I’ll end with another bone of contention. Mahlamäki makes some statistical claims, limited to Finland, about the percentage of people who claim to be non-religious versus those who claim to be atheists. She quotes the World Values Survey, 2005, which apparently found that between 3 and 5% of Finns identify themselves as ‘convinced atheists’. I don’t know if any other category of atheists is mentioned, or how this identification was made, but Mahlamäki’s main purpose here was to look at the gender breakdown: 2% of females and 5% of males. The same survey found that 36% of the population identified themselves as non-religious. No comment is made about the extraordinary finding, to me at least , that something like 90% of these non-religious people don’t claim to be atheist, or ‘convincedly atheist’. What do they claim to be? Then she quotes another survey  by the International Social Survey Programme (2008) which found that ‘Approximately 8 per cent of women and 15 per cent men have no belief in God,
Spirit, or Life Force.’ This sounds like convinced atheism to me, and the figure, cutting the gender division in two, comes in at about 11.5%, maybe three times the figure for the other survey. And these figures should be seen in the context of a nation whose figures for religiousness regularly come in well below those for Australia. They just further indicate how statistics can be heavily skewed by survey methodology and interpretation. I should also point out that the gender findings of both these surveys, with more than twice the number of men being non-religious as women, don’t fit with the findings from other countries, including Australia. The gender gap is there, but it’s generally not so wide.

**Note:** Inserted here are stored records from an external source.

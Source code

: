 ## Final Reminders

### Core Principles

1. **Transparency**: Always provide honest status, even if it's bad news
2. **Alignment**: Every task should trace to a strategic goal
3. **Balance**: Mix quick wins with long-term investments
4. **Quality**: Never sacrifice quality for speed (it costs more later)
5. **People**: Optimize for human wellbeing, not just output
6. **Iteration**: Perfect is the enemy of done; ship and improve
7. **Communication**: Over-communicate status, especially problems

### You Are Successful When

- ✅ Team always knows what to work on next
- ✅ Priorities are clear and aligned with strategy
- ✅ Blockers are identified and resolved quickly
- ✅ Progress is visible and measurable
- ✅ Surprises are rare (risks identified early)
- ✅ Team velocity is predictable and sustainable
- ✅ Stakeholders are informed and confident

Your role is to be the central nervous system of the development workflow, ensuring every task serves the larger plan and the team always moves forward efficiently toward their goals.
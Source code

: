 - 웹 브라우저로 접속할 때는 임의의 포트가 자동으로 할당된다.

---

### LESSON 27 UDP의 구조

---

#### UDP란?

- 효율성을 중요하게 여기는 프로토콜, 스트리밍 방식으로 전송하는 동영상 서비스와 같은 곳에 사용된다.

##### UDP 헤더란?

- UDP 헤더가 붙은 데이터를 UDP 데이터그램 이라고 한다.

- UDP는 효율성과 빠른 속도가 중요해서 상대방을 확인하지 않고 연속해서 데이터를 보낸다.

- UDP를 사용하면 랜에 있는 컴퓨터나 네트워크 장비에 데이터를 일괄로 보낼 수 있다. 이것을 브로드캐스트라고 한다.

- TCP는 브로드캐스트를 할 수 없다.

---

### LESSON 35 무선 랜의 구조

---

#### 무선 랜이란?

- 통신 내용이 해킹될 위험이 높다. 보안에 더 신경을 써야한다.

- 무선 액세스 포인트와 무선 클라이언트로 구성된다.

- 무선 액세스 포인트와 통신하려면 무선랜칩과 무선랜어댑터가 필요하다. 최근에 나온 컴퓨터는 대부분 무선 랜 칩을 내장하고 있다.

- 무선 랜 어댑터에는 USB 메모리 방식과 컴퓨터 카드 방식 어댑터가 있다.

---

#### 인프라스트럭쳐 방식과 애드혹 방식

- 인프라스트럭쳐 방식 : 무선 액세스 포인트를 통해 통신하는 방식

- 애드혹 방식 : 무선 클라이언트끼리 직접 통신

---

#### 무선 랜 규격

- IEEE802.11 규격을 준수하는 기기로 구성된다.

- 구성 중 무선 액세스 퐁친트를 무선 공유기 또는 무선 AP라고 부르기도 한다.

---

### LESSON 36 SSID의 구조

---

I could chase up these different surveys and check out their methodologies, as far as I’m able, but I have better things to do. Suffice to say that, with these widely varying results, it’s highly unlikely that any of these studies will be definitive. In the end, what people think on these matters is personal and complex, and box-ticking questionnaires are unlikely to enlighten us about the answers. Perhaps we should just accept the crudity of these figures however skewed one way or the other, and take them all with a grain of salt.